───── DATA FOR THIS TASK
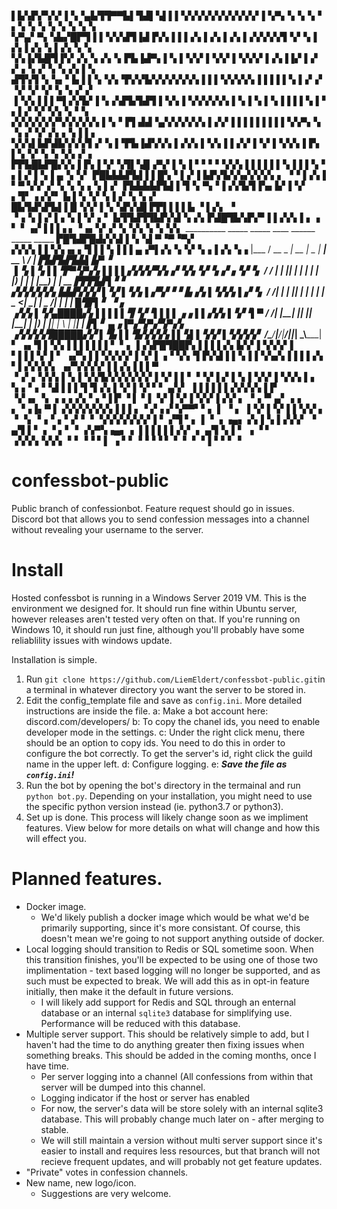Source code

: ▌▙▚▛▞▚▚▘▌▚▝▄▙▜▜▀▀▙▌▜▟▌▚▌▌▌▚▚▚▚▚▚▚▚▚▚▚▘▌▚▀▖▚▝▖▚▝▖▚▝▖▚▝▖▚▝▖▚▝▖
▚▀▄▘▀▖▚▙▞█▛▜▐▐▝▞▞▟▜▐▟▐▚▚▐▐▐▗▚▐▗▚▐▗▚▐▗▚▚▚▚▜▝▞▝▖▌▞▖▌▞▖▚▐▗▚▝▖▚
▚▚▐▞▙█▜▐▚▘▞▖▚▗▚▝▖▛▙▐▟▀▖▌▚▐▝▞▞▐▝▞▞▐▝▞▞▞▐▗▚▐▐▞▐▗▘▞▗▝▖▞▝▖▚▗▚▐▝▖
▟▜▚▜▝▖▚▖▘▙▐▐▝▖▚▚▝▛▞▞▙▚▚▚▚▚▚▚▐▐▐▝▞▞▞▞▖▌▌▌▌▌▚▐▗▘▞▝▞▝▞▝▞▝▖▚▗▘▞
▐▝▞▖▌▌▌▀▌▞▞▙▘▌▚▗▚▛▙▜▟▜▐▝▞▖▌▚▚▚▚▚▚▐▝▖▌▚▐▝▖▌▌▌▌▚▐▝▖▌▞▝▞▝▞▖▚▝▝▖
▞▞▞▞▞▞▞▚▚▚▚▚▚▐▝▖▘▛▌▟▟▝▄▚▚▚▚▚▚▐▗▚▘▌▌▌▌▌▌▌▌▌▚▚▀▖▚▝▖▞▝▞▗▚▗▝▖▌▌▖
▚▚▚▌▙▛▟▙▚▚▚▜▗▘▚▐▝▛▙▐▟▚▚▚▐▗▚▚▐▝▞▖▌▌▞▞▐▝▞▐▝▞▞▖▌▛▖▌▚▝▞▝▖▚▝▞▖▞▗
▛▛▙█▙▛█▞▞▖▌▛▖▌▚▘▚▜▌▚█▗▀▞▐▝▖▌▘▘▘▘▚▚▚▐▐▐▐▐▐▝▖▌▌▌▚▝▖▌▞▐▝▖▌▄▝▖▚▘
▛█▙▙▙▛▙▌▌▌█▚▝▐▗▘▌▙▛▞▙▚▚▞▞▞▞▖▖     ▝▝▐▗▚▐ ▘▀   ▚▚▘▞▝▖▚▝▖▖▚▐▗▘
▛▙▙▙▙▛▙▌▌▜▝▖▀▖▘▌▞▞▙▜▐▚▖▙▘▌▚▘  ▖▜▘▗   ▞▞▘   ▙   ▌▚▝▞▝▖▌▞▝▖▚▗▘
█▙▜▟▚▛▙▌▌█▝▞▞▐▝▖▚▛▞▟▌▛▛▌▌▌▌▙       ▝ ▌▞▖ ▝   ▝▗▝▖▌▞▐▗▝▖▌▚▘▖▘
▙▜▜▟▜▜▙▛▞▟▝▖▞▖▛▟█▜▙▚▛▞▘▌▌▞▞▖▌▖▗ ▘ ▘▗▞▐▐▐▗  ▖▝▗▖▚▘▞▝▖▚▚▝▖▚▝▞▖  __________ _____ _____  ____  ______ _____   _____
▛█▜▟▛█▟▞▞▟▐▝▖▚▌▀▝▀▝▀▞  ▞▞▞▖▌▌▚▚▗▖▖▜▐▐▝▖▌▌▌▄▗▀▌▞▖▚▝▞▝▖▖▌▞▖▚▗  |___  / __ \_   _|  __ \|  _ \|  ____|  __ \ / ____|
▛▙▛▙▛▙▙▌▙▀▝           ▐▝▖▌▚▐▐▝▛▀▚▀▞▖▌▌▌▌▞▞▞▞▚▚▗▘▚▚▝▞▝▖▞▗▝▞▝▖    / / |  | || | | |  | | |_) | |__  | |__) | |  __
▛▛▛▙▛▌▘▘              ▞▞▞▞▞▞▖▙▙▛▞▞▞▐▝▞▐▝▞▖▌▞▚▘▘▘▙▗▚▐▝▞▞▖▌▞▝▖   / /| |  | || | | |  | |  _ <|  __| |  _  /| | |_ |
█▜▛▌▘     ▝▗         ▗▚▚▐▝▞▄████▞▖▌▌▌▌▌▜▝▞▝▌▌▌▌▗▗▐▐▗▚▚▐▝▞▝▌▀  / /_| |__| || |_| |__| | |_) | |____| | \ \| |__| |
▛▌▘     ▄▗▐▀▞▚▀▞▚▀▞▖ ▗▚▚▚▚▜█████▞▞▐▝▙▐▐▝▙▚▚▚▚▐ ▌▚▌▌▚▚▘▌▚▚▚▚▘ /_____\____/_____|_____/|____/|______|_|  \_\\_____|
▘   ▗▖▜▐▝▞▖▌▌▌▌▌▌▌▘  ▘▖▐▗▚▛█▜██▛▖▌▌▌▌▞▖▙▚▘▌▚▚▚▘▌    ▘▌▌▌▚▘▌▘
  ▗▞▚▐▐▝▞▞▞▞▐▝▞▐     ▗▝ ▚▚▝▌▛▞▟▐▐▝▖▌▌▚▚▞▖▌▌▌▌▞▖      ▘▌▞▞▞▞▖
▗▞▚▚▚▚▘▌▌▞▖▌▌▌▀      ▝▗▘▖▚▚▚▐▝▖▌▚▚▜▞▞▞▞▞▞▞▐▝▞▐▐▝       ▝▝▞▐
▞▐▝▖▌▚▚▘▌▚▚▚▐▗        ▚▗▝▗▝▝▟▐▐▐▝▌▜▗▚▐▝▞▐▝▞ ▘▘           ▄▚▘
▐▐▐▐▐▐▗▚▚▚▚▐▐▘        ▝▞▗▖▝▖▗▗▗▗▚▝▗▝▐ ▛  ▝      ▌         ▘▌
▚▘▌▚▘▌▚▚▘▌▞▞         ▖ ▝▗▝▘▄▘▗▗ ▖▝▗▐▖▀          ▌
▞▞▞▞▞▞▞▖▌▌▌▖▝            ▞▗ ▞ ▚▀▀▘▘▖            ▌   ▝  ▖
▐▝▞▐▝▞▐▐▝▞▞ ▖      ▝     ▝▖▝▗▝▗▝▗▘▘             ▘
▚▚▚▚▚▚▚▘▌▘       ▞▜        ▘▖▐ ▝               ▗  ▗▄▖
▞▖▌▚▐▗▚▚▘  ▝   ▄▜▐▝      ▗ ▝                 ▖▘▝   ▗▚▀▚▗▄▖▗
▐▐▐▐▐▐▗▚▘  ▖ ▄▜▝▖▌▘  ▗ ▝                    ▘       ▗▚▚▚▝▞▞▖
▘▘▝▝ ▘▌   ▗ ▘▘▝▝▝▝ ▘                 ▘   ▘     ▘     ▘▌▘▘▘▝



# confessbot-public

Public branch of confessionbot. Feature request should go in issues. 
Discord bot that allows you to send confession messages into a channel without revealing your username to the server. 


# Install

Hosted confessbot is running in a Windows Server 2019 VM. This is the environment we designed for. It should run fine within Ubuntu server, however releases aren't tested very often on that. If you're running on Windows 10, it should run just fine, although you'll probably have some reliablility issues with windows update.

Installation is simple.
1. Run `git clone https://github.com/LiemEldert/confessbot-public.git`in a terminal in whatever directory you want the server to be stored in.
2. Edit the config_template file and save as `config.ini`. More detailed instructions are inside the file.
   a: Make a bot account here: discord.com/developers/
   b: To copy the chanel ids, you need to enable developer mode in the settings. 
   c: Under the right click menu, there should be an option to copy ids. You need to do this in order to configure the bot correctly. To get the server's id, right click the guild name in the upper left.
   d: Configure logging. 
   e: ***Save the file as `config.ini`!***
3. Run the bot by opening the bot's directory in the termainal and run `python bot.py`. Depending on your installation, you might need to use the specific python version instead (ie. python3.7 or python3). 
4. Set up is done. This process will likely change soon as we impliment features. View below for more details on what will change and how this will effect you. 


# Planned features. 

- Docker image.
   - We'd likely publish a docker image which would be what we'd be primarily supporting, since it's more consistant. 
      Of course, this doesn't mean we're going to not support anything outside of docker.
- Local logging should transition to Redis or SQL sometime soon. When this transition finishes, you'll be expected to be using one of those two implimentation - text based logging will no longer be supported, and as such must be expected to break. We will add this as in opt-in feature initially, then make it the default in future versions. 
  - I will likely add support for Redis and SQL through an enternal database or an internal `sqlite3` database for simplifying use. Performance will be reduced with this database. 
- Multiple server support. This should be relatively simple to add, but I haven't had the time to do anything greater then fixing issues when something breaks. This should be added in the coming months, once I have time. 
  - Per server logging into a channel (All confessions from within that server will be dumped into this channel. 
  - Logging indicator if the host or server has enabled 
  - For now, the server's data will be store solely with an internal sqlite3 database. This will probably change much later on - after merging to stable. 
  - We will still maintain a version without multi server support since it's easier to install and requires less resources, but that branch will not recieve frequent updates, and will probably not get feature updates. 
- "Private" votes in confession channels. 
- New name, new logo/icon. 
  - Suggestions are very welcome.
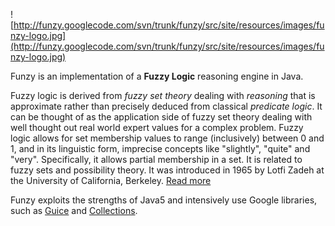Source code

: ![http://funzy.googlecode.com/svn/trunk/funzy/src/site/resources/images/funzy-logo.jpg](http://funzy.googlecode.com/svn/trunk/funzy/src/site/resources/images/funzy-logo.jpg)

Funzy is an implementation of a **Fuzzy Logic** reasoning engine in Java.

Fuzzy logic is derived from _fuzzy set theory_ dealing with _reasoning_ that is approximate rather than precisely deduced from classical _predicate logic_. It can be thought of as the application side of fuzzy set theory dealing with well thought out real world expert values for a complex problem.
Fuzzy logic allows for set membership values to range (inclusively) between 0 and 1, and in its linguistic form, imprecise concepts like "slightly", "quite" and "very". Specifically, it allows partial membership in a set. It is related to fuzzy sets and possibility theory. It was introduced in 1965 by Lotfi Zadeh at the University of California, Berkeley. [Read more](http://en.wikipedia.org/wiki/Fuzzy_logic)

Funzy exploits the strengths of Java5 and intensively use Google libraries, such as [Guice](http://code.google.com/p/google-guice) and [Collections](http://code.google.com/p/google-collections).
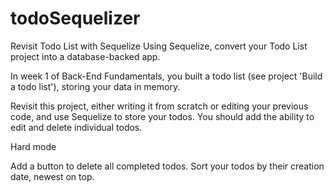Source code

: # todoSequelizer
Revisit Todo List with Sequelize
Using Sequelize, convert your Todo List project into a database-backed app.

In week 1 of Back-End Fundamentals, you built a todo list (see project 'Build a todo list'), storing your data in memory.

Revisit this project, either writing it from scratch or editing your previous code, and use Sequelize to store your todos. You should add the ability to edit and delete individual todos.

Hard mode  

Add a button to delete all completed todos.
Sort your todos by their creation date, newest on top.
──────────
THE TASK: From the line holding "in confession channels." to the line holding "Funzy is an", both included, retype the entries above exactly and drop the pictures.

SOLVED EXERCISE:
- "Private" votes in confession channels. 
- New name, new logo/icon. 
  - Suggestions are very welcome.
Source code

: ![http://funzy.googlecode.com/svn/trunk/funzy/src/site/resources/images/funzy-logo.jpg](http://funzy.googlecode.com/svn/trunk/funzy/src/site/resources/images/funzy-logo.jpg)

Funzy is an implementation of a **Fuzzy Logic** reasoning engine in Java.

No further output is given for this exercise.